| What is required |
Exactly as written, please set down all of the entries again, with no pictures.

Input material: Begin

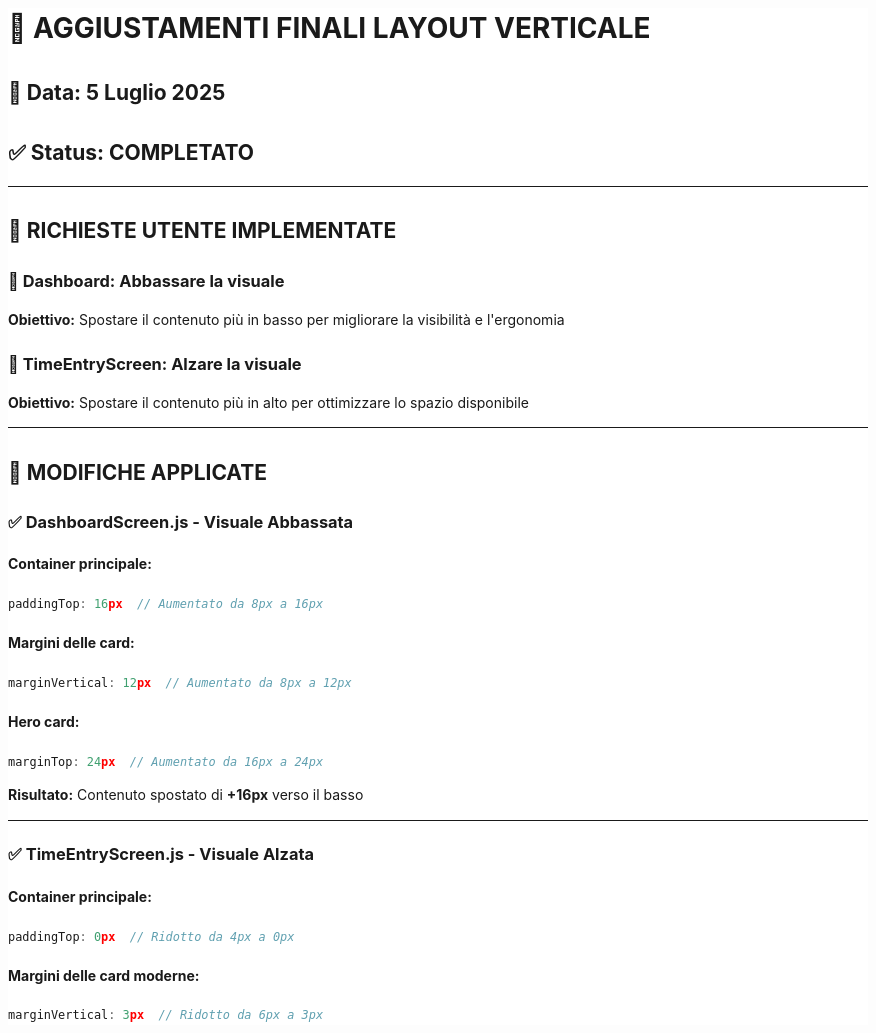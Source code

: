 # 📱 AGGIUSTAMENTI FINALI LAYOUT VERTICALE

## 📅 Data: 5 Luglio 2025
## ✅ Status: COMPLETATO

---

## 🎯 RICHIESTE UTENTE IMPLEMENTATE

### 📱 **Dashboard: Abbassare la visuale**
**Obiettivo:** Spostare il contenuto più in basso per migliorare la visibilità e l'ergonomia

### 📱 **TimeEntryScreen: Alzare la visuale**  
**Obiettivo:** Spostare il contenuto più in alto per ottimizzare lo spazio disponibile

---

## 🔧 MODIFICHE APPLICATE

### ✅ **DashboardScreen.js - Visuale Abbassata**

#### **Container principale:**
```javascript
paddingTop: 16px  // Aumentato da 8px a 16px
```

#### **Margini delle card:**
```javascript
marginVertical: 12px  // Aumentato da 8px a 12px
```

#### **Hero card:**
```javascript
marginTop: 24px  // Aumentato da 16px a 24px
```

**Risultato:** Contenuto spostato di **+16px** verso il basso

---

### ✅ **TimeEntryScreen.js - Visuale Alzata**

#### **Container principale:**
```javascript
paddingTop: 0px  // Ridotto da 4px a 0px
```

#### **Margini delle card moderne:**
```javascript
marginVertical: 3px  // Ridotto da 6px a 3px
```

Input material: End

| Task solution |
Source code

: # 📱 AGGIUSTAMENTI FINALI LAYOUT VERTICALE

## 📅 Data: 5 Luglio 2025
## ✅ Status: COMPLETATO

---

## 🎯 RICHIESTE UTENTE IMPLEMENTATE

### 📱 **Dashboard: Abbassare la visuale**
**Obiettivo:** Spostare il contenuto più in basso per migliorare la visibilità e l'ergonomia

### 📱 **TimeEntryScreen: Alzare la visuale**  
**Obiettivo:** Spostare il contenuto più in alto per ottimizzare lo spazio disponibile

---

## 🔧 MODIFICHE APPLICATE

### ✅ **DashboardScreen.js - Visuale Abbassata**

#### **Container principale:**
```javascript
paddingTop: 16px  // Aumentato da 8px a 16px
```

#### **Margini delle card:**
```javascript
marginVertical: 12px  // Aumentato da 8px a 12px
```

#### **Hero card:**
```javascript
marginTop: 24px  // Aumentato da 16px a 24px
```

**Risultato:** Contenuto spostato di **+16px** verso il basso

---

### ✅ **TimeEntryScreen.js - Visuale Alzata**

#### **Container principale:**
```javascript
paddingTop: 0px  // Ridotto da 4px a 0px
```

#### **Margini delle card moderne:**
```javascript
marginVertical: 3px  // Ridotto da 6px a 3px
```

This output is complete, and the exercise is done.